PROBLEM DESCRIPTION
Where the string "constructor" shows up in a line of the records, copy that line.

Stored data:

=== Section Start ===

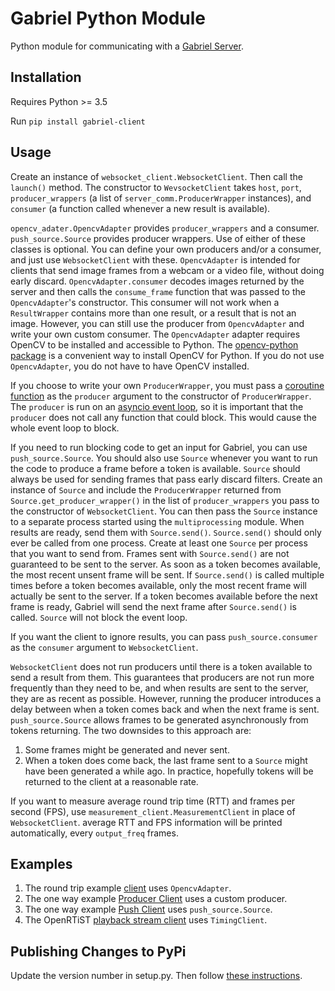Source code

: # Gabriel Python Module

Python module for communicating with a [Gabriel Server](https://github.com/cmusatyalab/gabriel-server-common).

## Installation
Requires Python >= 3.5

Run `pip install gabriel-client`

## Usage

Create an instance of `websocket_client.WebsocketClient`. Then call
the `launch()` method. The constructor to `WevsocketClient` takes `host`,
`port`, `producer_wrappers` (a list of
`server_comm.ProducerWrapper` instances), and `consumer` (a
function called whenever a new result is available).

`opencv_adater.OpencvAdapter` provides `producer_wrappers` and a consumer.
`push_source.Source` provides producer wrappers.
Use of either of these classes is optional. You can define your own producers
and/or a consumer, and just use `WebsocketClient` with these. `OpencvAdapter` is
intended for clients that send image frames from a webcam or a video file,
without doing early discard. `OpencvAdapter.consumer` decodes images returned
by the server and then calls the `consume_frame` function that was passed to the
`OpencvAdapter`'s constructor. This consumer will not work when a
`ResultWrapper` contains more than one result, or a result that is not an
image. However, you can still use the producer from `OpencvAdapter` and write
your own custom consumer. The `OpencvAdapter` adapter requires OpenCV to be
installed and accessible to Python. The
[opencv-python package](https://pypi.org/project/opencv-python) is a convenient
way to install OpenCV for Python. If you do not use `OpencvAdapter`, you do not
have to have OpenCV installed.

If you choose to write your own `ProducerWrapper`, you must pass a
[coroutine function](https://docs.python.org/3/glossary.html#term-coroutine-function)
as the `producer` argument to the constructor of `ProducerWrapper`. The
`producer` is run on an
[asyncio event loop](https://docs.python.org/3/library/asyncio-eventloop.html#event-loop),
so it is important that the `producer` does not call any function that could
block. This would cause the whole event loop to block.

If you need to run blocking code to get an input for Gabriel, you can use
`push_source.Source`. You should also use `Source` whenever you want to run the
code to produce a frame before a token is available. `Source` should always be
used for sending frames that pass early discard filters. Create an instance of
`Source` and include the `ProducerWrapper` returned from
`Source.get_producer_wrapper()` in the list of `producer_wrappers`
you pass to the constructor of `WebsocketClient`. You can then pass the `Source`
instance to a separate process started using the `multiprocessing` module. When
results are ready, send them with `Source.send()`. `Source.send()` should only
ever be called from one process. Create at least one `Source` per process that
you want to send from. Frames sent with `Source.send()` are not guaranteed to be
sent to the server. As soon as a token becomes available, the most recent unsent
frame will be sent. If `Source.send()` is called multiple times before a token
becomes available, only the most recent frame will actually be sent to the
server. If a token becomes available before the next frame is ready, Gabriel
will send the next frame after `Source.send()` is called. `Source` will not
block the event loop.

If you want the client to ignore results, you can pass
`push_source.consumer` as the `consumer` argument to `WebsocketClient`.

`WebsocketClient` does not run producers until there is a token available to
send a result from them. This guarantees that producers are not run more
frequently than they need to be, and when results are sent to the server, they
are as recent as possible. However, running the producer introduces a delay
between when a token comes back and when the next frame is sent.
`push_source.Source` allows frames to be generated asynchronously from tokens
returning. The two downsides to this approach are:
1. Some frames might be generated and never sent.
2. When a token does come back, the last frame sent to a `Source` might have
   been generated a while ago. In practice, hopefully tokens will be returned to
   the client at a reasonable rate.

If you want to measure average round trip time (RTT) and frames per second
(FPS), use `measurement_client.MeasurementClient` in place of `WebsocketClient`.
average RTT and FPS information will be printed automatically, every
`output_freq` frames.

## Examples

1. The round trip example
   [client](https://github.com/cmusatyalab/gabriel/blob/2840808c3d90e4980969b2744877e739723c84bb/examples/round_trip/client.py#L41)
   uses `OpencvAdapter`.
2. The one way example
   [Producer Client](https://github.com/cmusatyalab/gabriel/blob/2840808c3d90e4980969b2744877e739723c84bb/examples/one_way/producer_client.py#L44)
   uses a custom producer.
3. The one way example
   [Push Client](https://github.com/cmusatyalab/gabriel/blob/2840808c3d90e4980969b2744877e739723c84bb/examples/one_way/push_client.py#L34)
   uses `push_source.Source`.
4. The OpenRTiST
   [playback stream client](https://github.com/cmusatyalab/openrtist/blob/019a58999fbdd7494b09b141e2c688e2fda32fb0/python-client/playback_stream.py#L35)
   uses `TimingClient`.

## Publishing Changes to PyPi

Update the version number in setup.py. Then follow [these instructions](https://packaging.python.org/tutorials/packaging-projects/#generating-distribution-archives).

=== Section End ===

RESPONSE
the `launch()` method. The constructor to `WevsocketClient` takes `host`,
`OpencvAdapter`'s constructor. This consumer will not work when a
as the `producer` argument to the constructor of `ProducerWrapper`. The
you pass to the constructor of `WebsocketClient`. You can then pass the `Source`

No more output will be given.